Expected cost, result gains, and GPU quota requirements

NAS search.

The figure shows a typical Neural Architecture Search curve. The Y-axis shows the trial rewards, and the X-axis shows the number of trials launched. As the number of trials increase, the controller starts finding better models. Therefore, the reward starts increasing, and later, the reward variance and the reward growth start decreasing and show the convergence. At the point of convergence, the number of trials can vary based on the search-space size, but it is of the order of approximately 2000 trials. Each trial is designed to be a smaller version of full training called proxy-task which runs for approximately one to two hours on two Nvidia V100 GPUs. The customer can stop the search manually at any point and might find higher reward models compared to their baseline before the point of convergence occurs. It might be better to wait until the point of convergence occurs to choose the better results. After the search, the next stage is to pick top 10 trials (models) and run a full training on them.

(Optional) Test drive the prebuilt MNasNet search space and trainer

In this mode, observe the search curve or a few trials, approximately 25, and do a test drive with a prebuilt MNasNet search space and trainer.

MnasNet toy run.

In the figure, the best stage-1 reward starts to climb up from ~0.30 at trial-1 to ~0.37 at trial-17. Your exact run may look slightly different due to sampling randomness but you should see some small increase in the best reward. Note that this is still a toy run and doesn't represent any proof-of-concept or a public benchmark validation.
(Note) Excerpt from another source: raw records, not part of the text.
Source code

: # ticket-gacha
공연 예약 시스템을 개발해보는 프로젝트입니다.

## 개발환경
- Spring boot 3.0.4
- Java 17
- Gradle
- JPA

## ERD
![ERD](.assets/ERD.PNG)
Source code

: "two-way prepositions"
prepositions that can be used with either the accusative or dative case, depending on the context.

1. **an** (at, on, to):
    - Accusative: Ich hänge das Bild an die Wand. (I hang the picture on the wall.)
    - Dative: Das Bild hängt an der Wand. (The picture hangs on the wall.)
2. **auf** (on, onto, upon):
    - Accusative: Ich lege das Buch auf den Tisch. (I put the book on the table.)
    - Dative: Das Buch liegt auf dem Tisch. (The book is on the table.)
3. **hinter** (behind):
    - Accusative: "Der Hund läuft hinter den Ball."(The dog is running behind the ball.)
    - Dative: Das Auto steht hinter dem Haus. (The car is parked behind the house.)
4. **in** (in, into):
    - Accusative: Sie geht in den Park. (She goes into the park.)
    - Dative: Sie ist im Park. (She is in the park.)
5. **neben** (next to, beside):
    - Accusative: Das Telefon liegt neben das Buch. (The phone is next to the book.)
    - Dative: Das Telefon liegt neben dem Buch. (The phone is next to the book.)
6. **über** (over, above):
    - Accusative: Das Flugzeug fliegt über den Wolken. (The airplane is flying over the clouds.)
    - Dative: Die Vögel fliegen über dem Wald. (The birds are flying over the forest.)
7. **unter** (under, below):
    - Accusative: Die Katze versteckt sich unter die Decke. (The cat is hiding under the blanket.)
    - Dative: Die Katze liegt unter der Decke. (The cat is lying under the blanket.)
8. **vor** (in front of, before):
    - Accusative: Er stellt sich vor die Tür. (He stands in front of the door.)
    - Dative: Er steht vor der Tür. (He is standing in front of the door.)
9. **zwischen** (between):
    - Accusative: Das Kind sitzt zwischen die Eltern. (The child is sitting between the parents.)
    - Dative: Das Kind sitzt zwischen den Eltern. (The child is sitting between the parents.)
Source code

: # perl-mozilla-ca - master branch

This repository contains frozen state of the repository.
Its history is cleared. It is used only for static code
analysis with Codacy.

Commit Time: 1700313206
The cost for this run is detailed as follows:

  • Stage-1:
    • Number of trials: 25
    • Number of GPUs per trial: 2
    • GPU type: TESLA_T4
    • Number of CPUs per trial: 1
    • CPU type: n1-highmem-16
    • Avg single trial training time: 3 hours
    • Number of parallel trials: 6
    • GPU quota used: (num-gpus-per-trial * num-parallel-trials) = 12 GPUs. Use us-central1 region for the test drive and host training data in the same region. No extra quota needed.
    • Time to run: (total-trials * training-time-per-trial)/(num-parallel-trials) = 12 hours
    • GPU hours: (total-trials * training-time-per-trial * num-gpus-per-trial) = 150 T4 GPU hours
    • CPU hours: (total-trials * training-time-per-trial * num-cpus-per-trial) = 75 n1-highmem-16 hours
    • Cost: Approximately $185. You can stop the job earlier to reduce the cost. Refer to the pricing page to calculate exact price.

Because this is a toy run, there is no need to run a full stage-2 training for models from stage-1. To learn more about running stage-2, see tutorial 3.

The MnasNet notebook is used for this run.

(Optional) Proof-of-concept (POC) run of the prebuilt MNasNet search space and trainer

In case you are interested in almost replicating a published MNasnet result, you can use this mode. According to the paper, MnasNet achieves 75.2% top-1 accuracy with 78 ms latency on a Pixel phone, which is 1.8x faster than the MobileNetV2 with 0.5% higher accuracy and 2.3x faster than NASNet with 1.2% higher accuracy. However, this example uses GPUs instead of TPUs for training and uses cloud-CPU (n1-highmem-8) to evaluate latency. With this example, the expected Stage2 top-1 accuracy on MNasNet is 75.2% with 50ms latency on cloud-CPU (n1-highmem-8).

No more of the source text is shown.